Мы размышляли, что делать с этой небольшой пьеской. Куда ее воткнуть? Как самостоятельный спектакль – нет. Только в концерт. Тогда я уже начал создавать свои сольные концерты. На концертах я начинал с исполнения Пушкина, Достоевского, Есенина, потом давали Володина. В то время залы были большие, народу собиралось очень много. Моя актерская практика подсказывала, что в одиночку с большим залом работать легче, чем дуэтом. А здесь, в пьесе Володина, не только двое, но и сюжет какой-то... Какая-то библиотека, герой бывает там, какой-то странный роман начинается между людьми, которые вроде бы друг другу не подходят. Острот почти нет, хохм – ноль. И ткань всей пьесы очень хрупкая... Но странное дело – зал замирал. И эффект замирания зала повторялся каждый раз. Хорошо ли мы играли? Надеюсь, что хорошо. Но прежде всего это замирание могу отнести к ритму, к скрытому стиху володинского текста. Именно ритм держал зыбкую ткань пьесы на мощной опоре, на мощной основе, которую актер безошибочно чувствует. И радость игры этой пьесы не проходила, пьеса не надоедала.

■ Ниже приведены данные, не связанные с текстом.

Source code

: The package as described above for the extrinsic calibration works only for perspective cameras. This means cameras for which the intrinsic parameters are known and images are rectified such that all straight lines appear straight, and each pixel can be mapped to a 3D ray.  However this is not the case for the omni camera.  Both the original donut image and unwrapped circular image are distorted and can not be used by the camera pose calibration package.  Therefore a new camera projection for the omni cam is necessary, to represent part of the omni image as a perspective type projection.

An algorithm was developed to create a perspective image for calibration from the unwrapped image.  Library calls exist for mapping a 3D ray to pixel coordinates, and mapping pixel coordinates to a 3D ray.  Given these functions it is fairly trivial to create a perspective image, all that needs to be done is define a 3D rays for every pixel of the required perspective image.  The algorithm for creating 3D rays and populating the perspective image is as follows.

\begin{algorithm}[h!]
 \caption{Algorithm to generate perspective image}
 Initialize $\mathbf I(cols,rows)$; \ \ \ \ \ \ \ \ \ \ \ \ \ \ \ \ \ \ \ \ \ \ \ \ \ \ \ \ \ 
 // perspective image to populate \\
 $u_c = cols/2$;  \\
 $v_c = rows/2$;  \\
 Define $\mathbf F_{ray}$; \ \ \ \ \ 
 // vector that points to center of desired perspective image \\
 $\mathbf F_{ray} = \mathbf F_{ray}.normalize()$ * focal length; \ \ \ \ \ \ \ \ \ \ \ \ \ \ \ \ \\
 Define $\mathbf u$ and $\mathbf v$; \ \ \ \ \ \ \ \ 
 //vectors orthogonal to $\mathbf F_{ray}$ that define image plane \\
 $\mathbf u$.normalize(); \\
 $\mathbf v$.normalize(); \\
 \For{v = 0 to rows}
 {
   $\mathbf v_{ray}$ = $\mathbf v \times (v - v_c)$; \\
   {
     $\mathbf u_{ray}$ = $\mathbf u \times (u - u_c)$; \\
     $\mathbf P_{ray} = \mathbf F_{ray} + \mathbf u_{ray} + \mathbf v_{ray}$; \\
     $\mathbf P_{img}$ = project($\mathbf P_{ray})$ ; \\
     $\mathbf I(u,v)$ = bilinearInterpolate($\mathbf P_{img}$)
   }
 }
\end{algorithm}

Однажды пили мы с Александром Моисеевичем водку на Большой Пушкарской улице по поводу приезда общего друга. И он по ходу застолья, морщась, дал мне почитать свою вещь, как всегда, сопровождая это словами: «Ну, это так, пустяк какой-то, чепуху написал. Ночью. Вот, прочти и выброси». Меня поразило название вещи, поразило и необыкновенно понравилось: «Приблизительно в сторону солнца». Уже много позже разные авангардные авторы стали использовать такие названия в огромном количестве. Но это-то было очень давно, в первой половине шестидесятых. Сюжет пьесы с удивительным названием был довольно прост. Отец и дочь. Отец – партийный чиновник, дочь – хиппи, понятно, противостояние, но у Володина это не выражено так прямолинейно, и пьеса вовсе не похожа на эстрадные скетчи. По пьесе, дочь ушла из дома и где-то шаталась, ее нашли, доставили домой, и состоялся ночной разговор. С этого ночного разговора и начинается пьеса. Вся поэзия этой пьесы в щемящем чувстве безысходности, друг друга им не понять никогда. Никогда. А это отец и дочь. Мне нравилось, что в пьесе не было однозначности: вот, дескать, это тупой обкомовский работник, которого Бог наказывает плохой дочерью. Нет, в том-то и дело, что, по пьесе, отец был совсем не плохой человек. Автор его понимал, понимал истинную отцовскую муку, он ему сочувствовал. Почему дочь, ясно видя, что человек, к которому она уходит, не так уж хорош, все же оставляет за собой право уйти к нему? Почему? Этот вопрос висит в зале не нравоучительной моралью, а звенящей мучительной нотой. Вот в этом весь Володин.